My barrel still developed two small, easily fixed with wax, leaks afterwards. I absolutely LOVE my AIO and sing its praises from the rooftops...both the equipment and its maker...but I gravity siphon into my barrel.
That's my experience...but talk to Steve.


----------



## geek (Apr 9, 2016)

The 23l Vadai can get a 8.5 bung if I remember that is the correct bung size.
Talk to Steve, he has it and that bung works fine when racking into the barrel.


----------



## Boatboy24 (Apr 9, 2016)

Vadai was out of stock? For a few months? Wow. 

Yes, Steve does make a bung for barrels. The 23L take an 8.5 stopper, as Varis mentioned. And for storage, Vadai sells a nice solid silicone stopper.


----------



## ColemanM (Apr 9, 2016)

What about other retailers.
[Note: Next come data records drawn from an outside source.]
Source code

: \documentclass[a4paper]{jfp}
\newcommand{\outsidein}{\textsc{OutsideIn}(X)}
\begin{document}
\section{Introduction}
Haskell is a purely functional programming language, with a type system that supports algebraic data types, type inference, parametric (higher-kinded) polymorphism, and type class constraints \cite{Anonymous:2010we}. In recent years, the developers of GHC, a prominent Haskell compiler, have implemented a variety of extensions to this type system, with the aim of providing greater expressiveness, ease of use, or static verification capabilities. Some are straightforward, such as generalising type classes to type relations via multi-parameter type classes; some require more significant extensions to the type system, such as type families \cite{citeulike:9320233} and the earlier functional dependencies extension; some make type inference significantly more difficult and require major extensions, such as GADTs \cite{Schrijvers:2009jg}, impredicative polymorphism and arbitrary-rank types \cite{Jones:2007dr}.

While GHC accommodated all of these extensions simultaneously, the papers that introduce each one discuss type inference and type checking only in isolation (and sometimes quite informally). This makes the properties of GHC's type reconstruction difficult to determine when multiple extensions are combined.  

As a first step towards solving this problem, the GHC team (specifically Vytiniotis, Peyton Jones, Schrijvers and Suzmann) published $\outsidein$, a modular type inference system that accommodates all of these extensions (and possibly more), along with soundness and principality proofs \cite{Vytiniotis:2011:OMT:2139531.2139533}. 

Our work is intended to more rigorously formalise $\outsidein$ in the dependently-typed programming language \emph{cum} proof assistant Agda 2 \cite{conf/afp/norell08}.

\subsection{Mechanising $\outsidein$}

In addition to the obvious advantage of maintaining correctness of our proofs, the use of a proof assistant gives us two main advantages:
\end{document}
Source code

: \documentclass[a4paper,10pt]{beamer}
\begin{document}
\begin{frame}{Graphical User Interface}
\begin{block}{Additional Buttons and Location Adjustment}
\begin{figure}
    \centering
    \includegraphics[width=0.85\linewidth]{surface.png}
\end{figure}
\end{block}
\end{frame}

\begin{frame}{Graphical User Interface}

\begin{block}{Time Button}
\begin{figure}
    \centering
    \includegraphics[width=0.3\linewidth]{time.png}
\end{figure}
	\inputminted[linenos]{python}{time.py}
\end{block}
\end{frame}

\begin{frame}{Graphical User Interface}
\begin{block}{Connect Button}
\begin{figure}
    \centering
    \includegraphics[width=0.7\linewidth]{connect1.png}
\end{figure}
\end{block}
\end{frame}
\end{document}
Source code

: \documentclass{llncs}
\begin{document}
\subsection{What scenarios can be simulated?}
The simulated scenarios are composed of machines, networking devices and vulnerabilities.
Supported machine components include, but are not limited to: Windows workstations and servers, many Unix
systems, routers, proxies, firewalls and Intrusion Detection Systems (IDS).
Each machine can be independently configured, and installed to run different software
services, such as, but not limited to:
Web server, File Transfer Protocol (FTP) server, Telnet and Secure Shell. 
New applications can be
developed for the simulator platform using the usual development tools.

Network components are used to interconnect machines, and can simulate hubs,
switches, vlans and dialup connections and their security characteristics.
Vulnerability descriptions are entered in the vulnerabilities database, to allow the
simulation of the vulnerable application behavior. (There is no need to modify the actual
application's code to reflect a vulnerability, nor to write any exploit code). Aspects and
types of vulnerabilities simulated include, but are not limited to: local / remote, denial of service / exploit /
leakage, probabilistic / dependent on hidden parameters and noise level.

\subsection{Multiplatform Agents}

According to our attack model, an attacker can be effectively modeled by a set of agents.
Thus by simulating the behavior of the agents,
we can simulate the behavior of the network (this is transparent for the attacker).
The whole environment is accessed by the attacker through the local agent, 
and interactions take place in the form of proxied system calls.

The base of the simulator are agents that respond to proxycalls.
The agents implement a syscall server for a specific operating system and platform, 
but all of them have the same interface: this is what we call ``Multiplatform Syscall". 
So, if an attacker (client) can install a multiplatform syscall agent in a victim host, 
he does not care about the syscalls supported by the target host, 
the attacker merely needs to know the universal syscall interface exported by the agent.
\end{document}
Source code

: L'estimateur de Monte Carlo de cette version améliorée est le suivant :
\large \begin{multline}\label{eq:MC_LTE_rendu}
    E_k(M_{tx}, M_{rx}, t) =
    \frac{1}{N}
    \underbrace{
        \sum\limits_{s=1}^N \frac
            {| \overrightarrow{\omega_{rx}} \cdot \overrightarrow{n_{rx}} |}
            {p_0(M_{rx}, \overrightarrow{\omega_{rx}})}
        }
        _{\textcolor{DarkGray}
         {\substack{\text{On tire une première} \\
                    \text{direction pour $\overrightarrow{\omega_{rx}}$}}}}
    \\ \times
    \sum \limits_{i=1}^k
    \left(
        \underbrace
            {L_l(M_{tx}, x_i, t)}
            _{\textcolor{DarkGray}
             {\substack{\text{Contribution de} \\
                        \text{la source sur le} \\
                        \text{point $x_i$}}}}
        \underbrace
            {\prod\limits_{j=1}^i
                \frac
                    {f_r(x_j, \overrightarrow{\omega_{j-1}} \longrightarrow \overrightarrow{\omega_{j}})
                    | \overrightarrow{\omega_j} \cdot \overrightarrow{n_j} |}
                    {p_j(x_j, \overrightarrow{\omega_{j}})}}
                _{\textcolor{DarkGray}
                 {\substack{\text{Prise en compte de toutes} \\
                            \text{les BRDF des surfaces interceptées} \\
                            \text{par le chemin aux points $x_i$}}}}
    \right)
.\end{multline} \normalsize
Morewine sell them I believe.


----------



## Tnuscan (Apr 9, 2016)

They are backorder too.


----------



## geek (Apr 10, 2016)

Check with M&M.


----------



## thruhike00 (Apr 18, 2016)

Anybody know what size bung this takes. 
http://www.juicegrape.com/Barrel-Hungarian-Oak-23LTR-6gal/
Reason for asking is the only bung size they sell is #11 and the Vadai takes 8.5. Any info is appreciated.


----------



## thruhike00 (Apr 22, 2016)

Ended up with this guy hitting my doorstep today. Paid $30 more than ordering direct and no beeswax, which surprised me. Going to have it full tomorrow after hot and cold soak to make sure of no leaks. Looking forward to learning the barrel rotation and moving on to grapes in the near future.


----------



## cmsben61 (Apr 22, 2016)

That's a work of art!


----------



## geek (Apr 22, 2016)

They are pretty...!! [emoji7]


----------



## Boatboy24 (Apr 22, 2016)

thruhike00 said:


> Ended up with this guy hitting my doorstep today. Paid $30 more than ordering direct and no beeswax, which surprised me. Going to have it full tomorrow after hot and cold soak to make sure of no leaks. Looking forward to learning the barrel rotation and moving on to grapes in the near future.



Where did you purchase?


----------



## thruhike00 (Apr 22, 2016)

http://www.juicegrape.com/Barrel-Hun...ak-23LTR-6gal/
I am going to wait until Vadai has 40l in stock again and get from them. I did a hot soak and no leaks, then a cold soak and no leaks. Filled it with chardonnay and put it in a tub in case of slight leaking. Already made my redneck stand. Didn't care how the stand looked as it will end up in the pantry under some shelves, so it will not be out for show.


----------